"Just win, baby."
Despite his contributions to the game, the lasting legacy of former Raiders owner Al Davis will be those three words, his mantra for his organization. His passion, more than anything else, was seeing the Silver and Black win football games. It didn't matter if it was the three Super Bowls the Raiders captured or a regular-season game in mid-October, more than anything Davis loved seeing his team win.
The owner passed away Saturday, and on Sunday, for the first time in 48 years, the team took the field without Davis' leadership. The Raiders pulled out an emotional victory, 25-20 over the Texans, to give them a 3-2 record on the season. Following the game, head coach Hue Jackson told reporters that while he might not have liked his team's sloppy play, Davis would have loved the end result.
"I know (Davis) right now is saying 'Hue, God dang it, what's going on?' He'd be getting after me because of the way we played," Jackson said. "But he'd be happy because we won the game. I know without a shadow of a doubt that Coach is somewhere up there rejoicing because his team did what he always wanted them to do."
The Raiders now return home for a month, as they play their next three games at home, with their bye in between. They don't play a road game until Nov. 10.
The PFW Spin
Beyond the emotional impact of the game, the victory in Week Five was huge for the Raiders in other ways. Jackson wants to lead his team to the postseason in his first season at the helm, and the Raiders' organization, as a whole, is desperate for a return to the playoffs, a place it hasn't been since 2002. At 3-2, the team has an opportunity to make that a reality.
For that to happen, however, the team needs to improve its play.
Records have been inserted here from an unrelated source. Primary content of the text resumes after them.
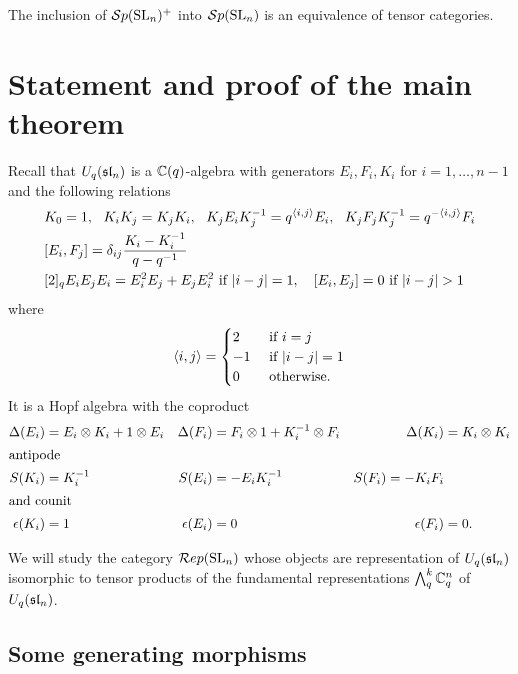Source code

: \documentclass[11pt,leqno]{article}
\begin{document}
\begin{cor}
The inclusion of $\Sp(\SL_n)^+$ into $ \Sp(\SL_n) $ is an equivalence of tensor categories.
\end{cor}

\section{Statement and proof of the main theorem}\label{sec:theorem}

Recall that $U_q(\sl_n) $ is a $ \bC(q)$-algebra with generators $ E_i, F_i, K_i $ for $ i = 1, \dots, n-1 $ and the following relations
\begin{align*}
& K_0=1, \ \ K_iK_j=K_jK_i, \ \ K_jE_iK_j^{-1} = q^{\la i,j \ra} E_i, \ \  K_jF_jK_j^{-1} = q^{-\la i,j \ra} F_i \\
& [E_i,F_j] = \delta_{ij} \frac{K_i - K_i^{-1}}{q-q^{-1}} \\
& [2]_q E_iE_jE_i = E_i^2E_j + E_jE_i^2 \text{ if } |i-j| = 1, \ \ \ [E_i,E_j]=0 \text{ if } |i-j|>1
\end{align*}
where 
$$\la i,j \ra = \begin{cases} 2 & \text{ if } i = j \\ -1 & \text{ if } |i-j|=1 \\ 0 & \text{ otherwise. } \end{cases}$$
It is a Hopf algebra with the coproduct
\begin{align} \label{eq:Hopf}
\Delta(E_i) & = E_i \otimes K_i + 1 \otimes E_i & \Delta(F_i) &= F_i \otimes 1 + K_i^{-1} \otimes F_i & \Delta(K_i) & = K_i \otimes K_i \\
\intertext{antipode}
S(K_i) & = K_i^{-1} & S(E_i) & = -E_iK_i^{-1} & S(F_i) = -K_i F_i \\
\intertext{and counit}
\epsilon(K_i) & = 1 & \epsilon(E_i) & = 0 & \epsilon(F_i) & = 0.
\end{align}


We will study the category $\Rep(\SL_n)$ whose objects are representation of $U_q(\sl_n) $ isomorphic to tensor products of the fundamental representations $\Alt^k_q \bC_q^n$ of $U_q(\sl_n)$.

\subsection{Some generating morphisms}
\label{sec:generating-morphisms}
\end{document}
Even the strength of the team, the defensive line, could use an upgrade. Too often this season, the front four has been undisciplined and careless, leading to big plays for their opponents. While, at times, they have been impressive, it remains to be seen if the unit is mentally strong enough and physically dominant enough to lead the team to the playoffs.
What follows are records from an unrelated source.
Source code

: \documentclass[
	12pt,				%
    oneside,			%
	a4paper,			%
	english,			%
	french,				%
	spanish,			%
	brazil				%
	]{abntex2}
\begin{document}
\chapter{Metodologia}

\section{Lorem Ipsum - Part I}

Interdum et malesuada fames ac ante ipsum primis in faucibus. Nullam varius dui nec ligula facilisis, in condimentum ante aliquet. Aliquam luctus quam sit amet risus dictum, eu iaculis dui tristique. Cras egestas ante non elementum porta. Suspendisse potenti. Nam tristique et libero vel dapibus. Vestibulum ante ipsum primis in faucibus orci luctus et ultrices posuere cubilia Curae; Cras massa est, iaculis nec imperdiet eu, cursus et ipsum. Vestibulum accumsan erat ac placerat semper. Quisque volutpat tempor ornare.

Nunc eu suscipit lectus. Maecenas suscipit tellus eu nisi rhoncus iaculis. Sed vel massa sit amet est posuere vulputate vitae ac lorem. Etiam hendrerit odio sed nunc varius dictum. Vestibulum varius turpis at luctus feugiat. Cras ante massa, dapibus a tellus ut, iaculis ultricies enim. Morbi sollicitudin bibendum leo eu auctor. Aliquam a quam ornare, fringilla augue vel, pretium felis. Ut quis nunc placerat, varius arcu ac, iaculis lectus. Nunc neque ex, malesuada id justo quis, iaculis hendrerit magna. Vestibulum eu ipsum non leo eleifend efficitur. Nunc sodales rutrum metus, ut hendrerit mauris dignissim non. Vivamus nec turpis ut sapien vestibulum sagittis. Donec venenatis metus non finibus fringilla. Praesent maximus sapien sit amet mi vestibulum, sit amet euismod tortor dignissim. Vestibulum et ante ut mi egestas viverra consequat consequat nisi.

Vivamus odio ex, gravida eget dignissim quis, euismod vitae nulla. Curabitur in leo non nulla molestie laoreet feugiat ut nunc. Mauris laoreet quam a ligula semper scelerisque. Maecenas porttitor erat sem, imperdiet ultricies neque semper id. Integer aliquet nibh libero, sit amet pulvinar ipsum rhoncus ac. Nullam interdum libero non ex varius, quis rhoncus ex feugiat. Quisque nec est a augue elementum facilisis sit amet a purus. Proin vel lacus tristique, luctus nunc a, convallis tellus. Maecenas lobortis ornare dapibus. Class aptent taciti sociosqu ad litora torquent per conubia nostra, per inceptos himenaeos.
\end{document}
Against the Texans, the Raiders'D-line played well. It helped limit the NFL's leading rusher from last season, Arian Foster, to just 68 yards on 22 carries; 20 of those yards came on a run in the first quarter. They also rushed the passer, sacking QB Matt Schaub three times, hitting him on five other occasions and forcing several off-balance throws, including the final play of the game where FS Michael Huff intercepted Schaub in the endzone to seal the win. For a team that doesn't blitz too often, that is an impressive pass rush.
DT Richard Seymour, the leader of the defensive line, had two of the sacks and added two batted down passes. With Seymour, there's always a bad with the good though, as he was flagged for a blatant roughing-the-passer call on the Texans' final drive of the game. The penalty could have cost Oakland big time, giving Houston 15 yards with no time coming off the clock as it was driving in an attempt to grab the win, but the defense prevailed in the end. The roughing penalty was the second time in as many weeks that Seymour was flagged for that infraction.
In order to make the defense playoff-worthy, Seymour will need to eliminate the mistakes and continue his superb play. That goes for the rest of the line, as well. When the Oakland front four is penetrating offensive backfields and keeping blockers off the team's playmaking linebackers, the Raiders' D-line is as good as any in the league. When they get lazy and allow offenses to overpower them, which is what the Patriots did in Week Four, they have major problems.
There's a reason the Raiders have the 30th-ranked defense in the league, and while it's not all the fault of the defensive line, improved play from that group will help the team follow Davis' famous mantra more often this season.